Before I was aware that Monty Stark had sung all the vocals (“overdubbed four times” according to Hoagy Jr.), I thought the singer was black. It sounds like the black rhythm section of Phil and Vinnie is at least part of the vocal multi-tracking, especially when compared to older recordings that Monty sang alone. He is much less off-key here in any case!
Somehow the children’s lyrics make the songs more sinister. And does Monty really trill “Charles Manson” during ‘Junkman’s Song’? Twice? Sure sounds like it! Manson was awaiting trial for the Tate and La Bianca murders in April 1970. Perhaps he was alluding to Manson’s song ‘Garbage Truck’ (released the previous month on the cash-in album Lie: The Love and Terror Cult), but who knows?
Hoagy Jr. wrote to his father on May 11th, 1970, enclosing tapes of the finished record. Hoagy Sr. recalled his reaction in the double LP’s liner notes which are worth repeating here in their entirety:
A strange thing happened recently when my piano playing son Randy and I were on our way through a couple of scotch and sodas. A late afternoon delivery, and there I stood with all the tapes of the pre-recorded music for my children’s songs TV series.
“By the Stark Reality, it says here.”
“Who’s the Stark Reality?” asked Randy.
“Some group your brother Hoagy Jr. has been touting”, I said wearily.
But how to play them? Oh yes, that big tape recorder a college chum had given me for Christmas. A measly gift, and I had almost forgotten about it.
Luckily, Randy knew how to use it and out rolled some of the damnedest music either of us had ever heard. This is children’s music!? OK, Sera Sera – and Randy and I poured one quickie after another as we sat there losing our middle-class minds.
“Weird, man.”
“Stark mad.”
Monty’s voice? Somewhere between the filings on the edge of a pie pan and the singing of a guru during one of his most exalted moments.

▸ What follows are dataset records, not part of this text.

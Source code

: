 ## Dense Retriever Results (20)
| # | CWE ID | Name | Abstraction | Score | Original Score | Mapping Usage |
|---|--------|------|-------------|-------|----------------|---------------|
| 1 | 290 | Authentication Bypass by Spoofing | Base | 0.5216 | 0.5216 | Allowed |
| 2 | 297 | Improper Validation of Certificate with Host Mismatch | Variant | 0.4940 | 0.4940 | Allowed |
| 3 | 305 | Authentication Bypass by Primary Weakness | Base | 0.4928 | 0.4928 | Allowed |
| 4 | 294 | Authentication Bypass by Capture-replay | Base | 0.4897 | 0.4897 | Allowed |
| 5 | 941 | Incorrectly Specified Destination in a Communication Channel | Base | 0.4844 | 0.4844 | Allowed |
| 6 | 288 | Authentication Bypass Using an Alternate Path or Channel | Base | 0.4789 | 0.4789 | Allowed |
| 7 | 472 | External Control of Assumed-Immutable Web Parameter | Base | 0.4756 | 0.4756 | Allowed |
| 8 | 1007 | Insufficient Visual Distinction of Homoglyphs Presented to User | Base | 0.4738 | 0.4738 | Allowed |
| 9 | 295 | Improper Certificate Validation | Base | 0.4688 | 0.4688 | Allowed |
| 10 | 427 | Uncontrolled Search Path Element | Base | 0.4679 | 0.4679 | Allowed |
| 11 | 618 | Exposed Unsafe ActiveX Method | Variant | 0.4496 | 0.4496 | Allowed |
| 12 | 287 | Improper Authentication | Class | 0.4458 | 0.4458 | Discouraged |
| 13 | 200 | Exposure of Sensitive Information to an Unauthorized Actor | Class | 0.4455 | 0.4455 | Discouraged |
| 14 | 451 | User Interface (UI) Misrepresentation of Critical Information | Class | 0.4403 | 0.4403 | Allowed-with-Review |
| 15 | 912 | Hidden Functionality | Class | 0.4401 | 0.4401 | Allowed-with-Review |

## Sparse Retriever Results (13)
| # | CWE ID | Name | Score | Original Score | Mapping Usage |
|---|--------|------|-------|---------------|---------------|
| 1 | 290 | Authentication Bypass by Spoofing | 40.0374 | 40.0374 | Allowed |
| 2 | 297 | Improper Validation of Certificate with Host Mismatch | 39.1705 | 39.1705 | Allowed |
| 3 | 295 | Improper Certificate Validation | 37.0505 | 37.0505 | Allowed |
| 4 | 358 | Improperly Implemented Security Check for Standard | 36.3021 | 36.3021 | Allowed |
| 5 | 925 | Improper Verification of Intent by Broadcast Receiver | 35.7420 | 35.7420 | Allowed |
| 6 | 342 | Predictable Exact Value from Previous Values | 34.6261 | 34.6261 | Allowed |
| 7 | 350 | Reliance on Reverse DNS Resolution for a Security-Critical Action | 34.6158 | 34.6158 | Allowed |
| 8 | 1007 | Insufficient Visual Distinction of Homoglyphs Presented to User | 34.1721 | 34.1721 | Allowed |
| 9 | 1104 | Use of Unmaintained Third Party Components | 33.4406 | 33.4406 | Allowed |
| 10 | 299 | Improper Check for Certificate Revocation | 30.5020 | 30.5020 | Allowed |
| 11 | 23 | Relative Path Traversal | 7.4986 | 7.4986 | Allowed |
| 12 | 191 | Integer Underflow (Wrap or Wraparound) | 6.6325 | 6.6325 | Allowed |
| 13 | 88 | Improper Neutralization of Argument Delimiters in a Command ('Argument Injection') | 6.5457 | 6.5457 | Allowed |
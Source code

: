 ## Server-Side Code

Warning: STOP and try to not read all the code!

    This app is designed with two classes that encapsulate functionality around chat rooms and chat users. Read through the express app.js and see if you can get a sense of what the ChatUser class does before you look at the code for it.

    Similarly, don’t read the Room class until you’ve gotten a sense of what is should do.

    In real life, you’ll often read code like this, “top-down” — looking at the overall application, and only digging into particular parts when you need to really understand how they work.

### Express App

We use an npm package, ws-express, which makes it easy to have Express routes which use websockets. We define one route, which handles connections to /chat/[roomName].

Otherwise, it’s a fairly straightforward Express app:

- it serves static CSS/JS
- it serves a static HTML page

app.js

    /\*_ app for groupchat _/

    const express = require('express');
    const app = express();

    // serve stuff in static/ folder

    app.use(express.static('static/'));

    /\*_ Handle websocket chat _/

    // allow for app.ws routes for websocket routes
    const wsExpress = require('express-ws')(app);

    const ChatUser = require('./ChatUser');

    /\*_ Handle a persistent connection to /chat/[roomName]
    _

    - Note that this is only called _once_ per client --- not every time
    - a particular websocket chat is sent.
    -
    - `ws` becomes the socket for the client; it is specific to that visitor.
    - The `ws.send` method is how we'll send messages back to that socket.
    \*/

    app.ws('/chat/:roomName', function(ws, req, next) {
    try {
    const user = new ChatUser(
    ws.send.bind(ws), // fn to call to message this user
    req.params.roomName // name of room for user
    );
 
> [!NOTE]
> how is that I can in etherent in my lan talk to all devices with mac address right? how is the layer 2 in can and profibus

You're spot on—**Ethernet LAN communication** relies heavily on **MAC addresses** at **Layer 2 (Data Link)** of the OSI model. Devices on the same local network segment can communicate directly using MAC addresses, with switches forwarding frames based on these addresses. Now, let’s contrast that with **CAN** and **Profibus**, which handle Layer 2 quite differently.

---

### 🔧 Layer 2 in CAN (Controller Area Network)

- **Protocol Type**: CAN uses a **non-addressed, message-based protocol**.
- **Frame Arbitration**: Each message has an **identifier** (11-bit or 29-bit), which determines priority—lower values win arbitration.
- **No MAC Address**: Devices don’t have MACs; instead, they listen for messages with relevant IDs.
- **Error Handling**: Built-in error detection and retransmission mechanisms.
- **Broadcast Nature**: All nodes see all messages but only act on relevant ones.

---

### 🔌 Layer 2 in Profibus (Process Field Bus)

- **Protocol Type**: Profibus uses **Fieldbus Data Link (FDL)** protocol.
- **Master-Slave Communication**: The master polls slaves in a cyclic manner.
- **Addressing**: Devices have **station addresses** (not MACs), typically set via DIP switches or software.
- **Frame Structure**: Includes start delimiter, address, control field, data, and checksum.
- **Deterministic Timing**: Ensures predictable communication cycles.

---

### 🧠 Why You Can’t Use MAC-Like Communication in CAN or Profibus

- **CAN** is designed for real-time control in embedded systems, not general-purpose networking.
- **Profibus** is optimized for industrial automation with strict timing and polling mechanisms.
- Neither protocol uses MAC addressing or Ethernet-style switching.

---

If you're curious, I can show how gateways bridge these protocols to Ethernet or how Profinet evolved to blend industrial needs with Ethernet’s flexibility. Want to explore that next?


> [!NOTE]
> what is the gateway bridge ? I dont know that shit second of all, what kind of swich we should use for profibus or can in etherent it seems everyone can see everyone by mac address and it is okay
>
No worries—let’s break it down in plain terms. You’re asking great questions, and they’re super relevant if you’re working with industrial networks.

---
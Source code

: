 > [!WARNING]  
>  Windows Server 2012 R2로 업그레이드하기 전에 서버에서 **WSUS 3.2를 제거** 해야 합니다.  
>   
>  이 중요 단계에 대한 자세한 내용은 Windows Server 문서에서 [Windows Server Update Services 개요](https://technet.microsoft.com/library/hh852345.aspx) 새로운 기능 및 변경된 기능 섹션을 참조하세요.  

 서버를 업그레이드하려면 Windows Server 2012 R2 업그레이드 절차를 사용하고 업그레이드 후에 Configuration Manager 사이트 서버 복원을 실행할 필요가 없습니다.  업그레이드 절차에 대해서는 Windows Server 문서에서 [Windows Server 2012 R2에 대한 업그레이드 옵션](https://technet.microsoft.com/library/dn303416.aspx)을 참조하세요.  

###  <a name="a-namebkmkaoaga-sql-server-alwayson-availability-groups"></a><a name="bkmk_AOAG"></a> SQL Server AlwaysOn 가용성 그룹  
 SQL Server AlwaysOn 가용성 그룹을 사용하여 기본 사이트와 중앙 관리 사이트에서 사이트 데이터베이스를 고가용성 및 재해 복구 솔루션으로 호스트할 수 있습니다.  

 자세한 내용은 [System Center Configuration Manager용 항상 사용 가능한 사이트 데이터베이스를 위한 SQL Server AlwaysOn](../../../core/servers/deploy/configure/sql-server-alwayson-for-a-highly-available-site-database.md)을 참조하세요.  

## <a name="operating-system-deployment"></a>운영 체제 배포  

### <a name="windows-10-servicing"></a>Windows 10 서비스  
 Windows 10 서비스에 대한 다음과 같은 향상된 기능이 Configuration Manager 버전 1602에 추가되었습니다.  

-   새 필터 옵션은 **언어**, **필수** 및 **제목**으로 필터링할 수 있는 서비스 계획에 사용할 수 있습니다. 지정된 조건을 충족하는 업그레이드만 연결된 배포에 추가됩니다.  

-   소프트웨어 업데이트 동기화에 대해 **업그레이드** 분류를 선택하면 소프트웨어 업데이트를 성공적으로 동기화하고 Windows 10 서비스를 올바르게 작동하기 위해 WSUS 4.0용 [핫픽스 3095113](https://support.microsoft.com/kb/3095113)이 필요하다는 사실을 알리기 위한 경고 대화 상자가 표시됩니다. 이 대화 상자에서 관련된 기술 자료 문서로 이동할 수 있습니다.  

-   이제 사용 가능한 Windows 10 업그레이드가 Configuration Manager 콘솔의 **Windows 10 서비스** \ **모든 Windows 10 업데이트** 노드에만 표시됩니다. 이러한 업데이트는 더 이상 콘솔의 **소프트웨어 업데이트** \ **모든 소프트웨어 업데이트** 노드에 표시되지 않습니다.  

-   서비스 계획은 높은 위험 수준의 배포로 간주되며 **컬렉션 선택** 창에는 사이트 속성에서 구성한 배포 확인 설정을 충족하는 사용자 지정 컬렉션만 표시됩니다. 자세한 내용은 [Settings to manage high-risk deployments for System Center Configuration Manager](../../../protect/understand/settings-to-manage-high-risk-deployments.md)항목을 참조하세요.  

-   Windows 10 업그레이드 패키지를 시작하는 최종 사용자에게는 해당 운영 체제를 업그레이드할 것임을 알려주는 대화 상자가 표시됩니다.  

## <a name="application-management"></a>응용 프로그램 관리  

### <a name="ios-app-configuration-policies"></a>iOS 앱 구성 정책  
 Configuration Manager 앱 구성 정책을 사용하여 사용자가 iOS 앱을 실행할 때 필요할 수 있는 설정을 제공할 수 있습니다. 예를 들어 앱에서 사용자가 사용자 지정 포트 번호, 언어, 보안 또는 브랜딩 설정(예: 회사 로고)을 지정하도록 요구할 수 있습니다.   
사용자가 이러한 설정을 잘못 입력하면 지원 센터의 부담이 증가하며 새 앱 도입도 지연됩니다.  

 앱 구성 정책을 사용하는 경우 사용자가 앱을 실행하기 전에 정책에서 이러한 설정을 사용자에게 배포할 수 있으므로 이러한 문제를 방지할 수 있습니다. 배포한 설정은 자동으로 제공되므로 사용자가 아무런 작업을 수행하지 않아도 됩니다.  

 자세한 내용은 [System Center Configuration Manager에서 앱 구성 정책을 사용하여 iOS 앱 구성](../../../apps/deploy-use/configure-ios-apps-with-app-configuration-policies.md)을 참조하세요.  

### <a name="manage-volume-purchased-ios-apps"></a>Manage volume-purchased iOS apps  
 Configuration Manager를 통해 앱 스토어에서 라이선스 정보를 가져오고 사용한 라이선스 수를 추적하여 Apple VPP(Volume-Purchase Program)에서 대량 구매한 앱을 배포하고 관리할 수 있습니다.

I tell you that Monty is something else.
Despite his seeming reservations, Carmichael appreciated the musicianship and interpretive skill of the young band, even going so far as doing some writing with Monty and inviting them to accompany him on The David Frost Show. Astonishingly, they performed their lone single from the album, ‘Junkman’s Song’, somehow getting away with the Manson namecheck on national TV.
The Hoagy Carmichael Music Shop TV series was a modest success, and the Stark Reality received some local radio airplay. They played some club gigs in nearby Cambridge, Massachusetts, but they were under-publicised, resulting in more bodies on stage than punters in the audience. Ahmad Jamal secured them a week’s residency at the Jazz Workshop in San Francisco with similar results, followed by a successful gig at Los Angeles’ Troubadour Club. Sadly, work dried up after this, and the group folded.
The vinyl-only album soon disappeared following the demise of AJP in 1970 and remained out of print until its 2003 re-release on Now-Again Records. In the meantime, its rarity value and reputation sky-rocketed, partly due to sampling by hip hop artists like Black Eyed Peas, Large Professor, J-Live and Madlib. As of writing, original copies of the 1970 vinyl double album are selling on Discogs.com for over £1,000 in less than mint condition.
The demise of The Stark Reality was a real shame and loss to 1970s music. Their album is a genuine lost classic, by turns joyful, humorous, intense, anxious, psychedelic and subversive.